Jazz Musicians Temporarily Fill Artists’ Quarter Void
By Simone Cazares, Minnesota Public Radio
For the audio version, see here.
It’s a nondescript beige building on Central Avenue in Northeast Minneapolis. Nothing special. Enter two glass doors and walk down a hallway with green carpeting. Take a flight of stairs to the dark, carpeted basement — the place is alive with music.
It’s Friday and the house is packed at Jazz Central Studios — which means a few dozen people are gathered around small tables in the dim light, watching Zacc Harris and his band blaze their way through original tunes.
Harris is a jazz guitarist. He calls these performances “The Bridge Series.” He’s been organizing them for months, curating informal sets by his and other groups every Friday night, since St. Paul’s legendary Artists’ Quarter venue closed, leaving Twin Cities jazz musicians bereft of their longtime home.
“We had basically a month in January where I kind of realized there was almost no jazz happening on the weekends in town,” Harris said. “So, I was like, well, maybe we should try and do something at Jazz Central. And we did — and we called it The Bridge because the idea was trying to bridge the gap of losing our only dedicated jazz club in the Twin Cities.”
The Bridge Series has given some of the Artist Quarter’s regulars a place to perform, and some of its patrons a place to find jazz.
“We really tried to gear this toward people being able to conveniently come down,” Harris said. The timing, he said — 7:30 p.m. on Fridays — is deliberate. “That gives folks enough time to get home from work, eat some dinner and then come down here. But it’s not so late that they can’t come down and go do something else if they want afterward.”
Jazz Central is not a replacement for the Artists’ Quarter. It isn’t even a jazz club, said owner Mac Santiago. It’s a spot that was meant to be a performance and rehearsal space. But to Santiago, it’s the closest thing to a jazz club the Twin Cities has these days. Harris plans to continue organizing Bridge Series musicians until their community finds a permanent home — and Santiago said he’s happy to continue hosting. Still, he’d like to see a full-time jazz club open in the Twin Cities.
“But if that’ll ever happen,” he said, “we don’t know.”
In the days of the Artists’ Quarter, jazz fans could hear live music every night of the week. When the downtown St. Paul venue closed, it took that daily opportunity with it. But several Twin Cities venues — including St. Paul’s Studio Z and Black Dog Cafe and Minneapolis’ Icehouse restaurant — still feature jazz a few nights a week.
Minneapolis’ Dakota Jazz Club has announced plans to open a new venue in the former Artists’ Quarter space. But although owner Lowell Pickett said the club will focus more on local musicians, he hasn’t said if it will become a full-time jazz club.

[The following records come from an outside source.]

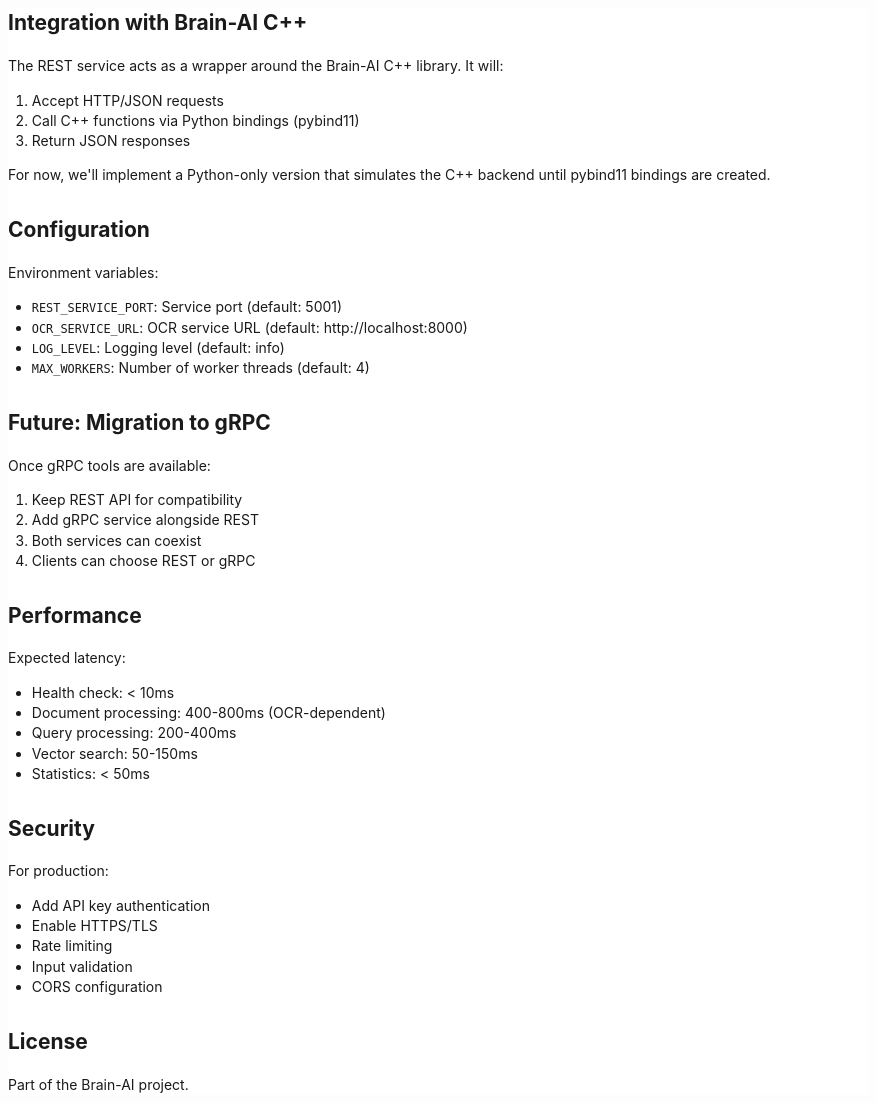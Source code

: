 ## Integration with Brain-AI C++

The REST service acts as a wrapper around the Brain-AI C++ library. It will:

1. Accept HTTP/JSON requests
2. Call C++ functions via Python bindings (pybind11)
3. Return JSON responses

For now, we'll implement a Python-only version that simulates the C++ backend until pybind11 bindings are created.

## Configuration

Environment variables:
- `REST_SERVICE_PORT`: Service port (default: 5001)
- `OCR_SERVICE_URL`: OCR service URL (default: http://localhost:8000)
- `LOG_LEVEL`: Logging level (default: info)
- `MAX_WORKERS`: Number of worker threads (default: 4)

## Future: Migration to gRPC

Once gRPC tools are available:
1. Keep REST API for compatibility
2. Add gRPC service alongside REST
3. Both services can coexist
4. Clients can choose REST or gRPC

## Performance

Expected latency:
- Health check: < 10ms
- Document processing: 400-800ms (OCR-dependent)
- Query processing: 200-400ms
- Vector search: 50-150ms
- Statistics: < 50ms

## Security

For production:
- Add API key authentication
- Enable HTTPS/TLS
- Rate limiting
- Input validation
- CORS configuration

## License

Part of the Brain-AI project.
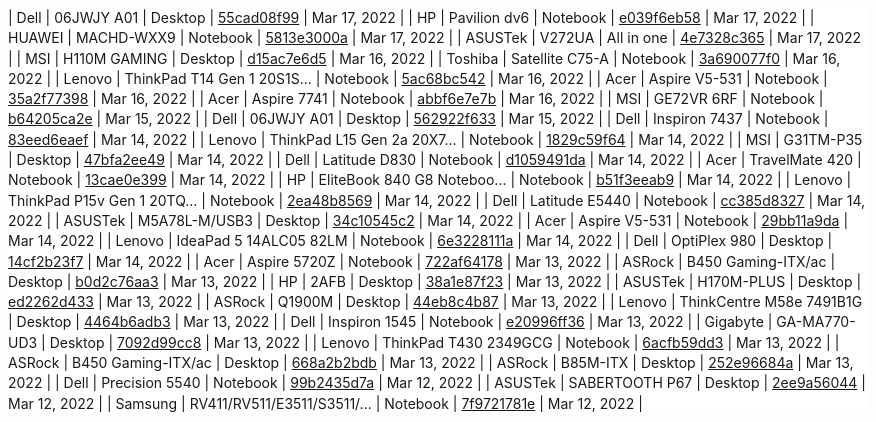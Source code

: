 | Dell          | 06JWJY A01                  | Desktop     | [55cad08f99](https://linux-hardware.org/?probe=55cad08f99) | Mar 17, 2022 |
| HP            | Pavilion dv6                | Notebook    | [e039f6eb58](https://linux-hardware.org/?probe=e039f6eb58) | Mar 17, 2022 |
| HUAWEI        | MACHD-WXX9                  | Notebook    | [5813e3000a](https://linux-hardware.org/?probe=5813e3000a) | Mar 17, 2022 |
| ASUSTek       | V272UA                      | All in one  | [4e7328c365](https://linux-hardware.org/?probe=4e7328c365) | Mar 17, 2022 |
| MSI           | H110M GAMING                | Desktop     | [d15ac7e6d5](https://linux-hardware.org/?probe=d15ac7e6d5) | Mar 16, 2022 |
| Toshiba       | Satellite C75-A             | Notebook    | [3a690077f0](https://linux-hardware.org/?probe=3a690077f0) | Mar 16, 2022 |
| Lenovo        | ThinkPad T14 Gen 1 20S1S... | Notebook    | [5ac68bc542](https://linux-hardware.org/?probe=5ac68bc542) | Mar 16, 2022 |
| Acer          | Aspire V5-531               | Notebook    | [35a2f77398](https://linux-hardware.org/?probe=35a2f77398) | Mar 16, 2022 |
| Acer          | Aspire 7741                 | Notebook    | [abbf6e7e7b](https://linux-hardware.org/?probe=abbf6e7e7b) | Mar 16, 2022 |
| MSI           | GE72VR 6RF                  | Notebook    | [b64205ca2e](https://linux-hardware.org/?probe=b64205ca2e) | Mar 15, 2022 |
| Dell          | 06JWJY A01                  | Desktop     | [562922f633](https://linux-hardware.org/?probe=562922f633) | Mar 15, 2022 |
| Dell          | Inspiron 7437               | Notebook    | [83eed6eaef](https://linux-hardware.org/?probe=83eed6eaef) | Mar 14, 2022 |
| Lenovo        | ThinkPad L15 Gen 2a 20X7... | Notebook    | [1829c59f64](https://linux-hardware.org/?probe=1829c59f64) | Mar 14, 2022 |
| MSI           | G31TM-P35                   | Desktop     | [47bfa2ee49](https://linux-hardware.org/?probe=47bfa2ee49) | Mar 14, 2022 |
| Dell          | Latitude D830               | Notebook    | [d1059491da](https://linux-hardware.org/?probe=d1059491da) | Mar 14, 2022 |
| Acer          | TravelMate 420              | Notebook    | [13cae0e399](https://linux-hardware.org/?probe=13cae0e399) | Mar 14, 2022 |
| HP            | EliteBook 840 G8 Noteboo... | Notebook    | [b51f3eeab9](https://linux-hardware.org/?probe=b51f3eeab9) | Mar 14, 2022 |
| Lenovo        | ThinkPad P15v Gen 1 20TQ... | Notebook    | [2ea48b8569](https://linux-hardware.org/?probe=2ea48b8569) | Mar 14, 2022 |
| Dell          | Latitude E5440              | Notebook    | [cc385d8327](https://linux-hardware.org/?probe=cc385d8327) | Mar 14, 2022 |
| ASUSTek       | M5A78L-M/USB3               | Desktop     | [34c10545c2](https://linux-hardware.org/?probe=34c10545c2) | Mar 14, 2022 |
| Acer          | Aspire V5-531               | Notebook    | [29bb11a9da](https://linux-hardware.org/?probe=29bb11a9da) | Mar 14, 2022 |
| Lenovo        | IdeaPad 5 14ALC05 82LM      | Notebook    | [6e3228111a](https://linux-hardware.org/?probe=6e3228111a) | Mar 14, 2022 |
| Dell          | OptiPlex 980                | Desktop     | [14cf2b23f7](https://linux-hardware.org/?probe=14cf2b23f7) | Mar 14, 2022 |
| Acer          | Aspire 5720Z                | Notebook    | [722af64178](https://linux-hardware.org/?probe=722af64178) | Mar 13, 2022 |
| ASRock        | B450 Gaming-ITX/ac          | Desktop     | [b0d2c76aa3](https://linux-hardware.org/?probe=b0d2c76aa3) | Mar 13, 2022 |
| HP            | 2AFB                        | Desktop     | [38a1e87f23](https://linux-hardware.org/?probe=38a1e87f23) | Mar 13, 2022 |
| ASUSTek       | H170M-PLUS                  | Desktop     | [ed2262d433](https://linux-hardware.org/?probe=ed2262d433) | Mar 13, 2022 |
| ASRock        | Q1900M                      | Desktop     | [44eb8c4b87](https://linux-hardware.org/?probe=44eb8c4b87) | Mar 13, 2022 |
| Lenovo        | ThinkCentre M58e 7491B1G    | Desktop     | [4464b6adb3](https://linux-hardware.org/?probe=4464b6adb3) | Mar 13, 2022 |
| Dell          | Inspiron 1545               | Notebook    | [e20996ff36](https://linux-hardware.org/?probe=e20996ff36) | Mar 13, 2022 |
| Gigabyte      | GA-MA770-UD3                | Desktop     | [7092d99cc8](https://linux-hardware.org/?probe=7092d99cc8) | Mar 13, 2022 |
| Lenovo        | ThinkPad T430 2349GCG       | Notebook    | [6acfb59dd3](https://linux-hardware.org/?probe=6acfb59dd3) | Mar 13, 2022 |
| ASRock        | B450 Gaming-ITX/ac          | Desktop     | [668a2b2bdb](https://linux-hardware.org/?probe=668a2b2bdb) | Mar 13, 2022 |
| ASRock        | B85M-ITX                    | Desktop     | [252e96684a](https://linux-hardware.org/?probe=252e96684a) | Mar 13, 2022 |
| Dell          | Precision 5540              | Notebook    | [99b2435d7a](https://linux-hardware.org/?probe=99b2435d7a) | Mar 12, 2022 |
| ASUSTek       | SABERTOOTH P67              | Desktop     | [2ee9a56044](https://linux-hardware.org/?probe=2ee9a56044) | Mar 12, 2022 |
| Samsung       | RV411/RV511/E3511/S3511/... | Notebook    | [7f9721781e](https://linux-hardware.org/?probe=7f9721781e) | Mar 12, 2022 |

The question that lingers — Will Twin Cities jazz find a new home? — doesn’t worry longtime Artists’ Quarter announcer Davis Wilson, who now volunteers at Jazz Central.
“Jazz has always been peripatetic,” he said. “It pops up here, it pops up there. Even in New Orleans it turns up in different places — some places regularly, some places once in a while. You never know.
“But it’s like that. It’s always been a folk art, in a way. It has people who are drawn to it, the musicians who are drawn to it and the audiences who are drawn to it, and they find ways to get together.”
Despite its current state of flux and its search for a landing spot, Harris said the Twin Cities jazz scene has the potential for growth. After his shows at Jazz Central, he can’t help but be pleased with the old faces — and the new — he sees at every show.
“All the pieces are there,” he said. “We just need the thing that can really connect them. And Jazz Central has been helping to do that. So hopefully another place or two can pop up and things can really thrive.”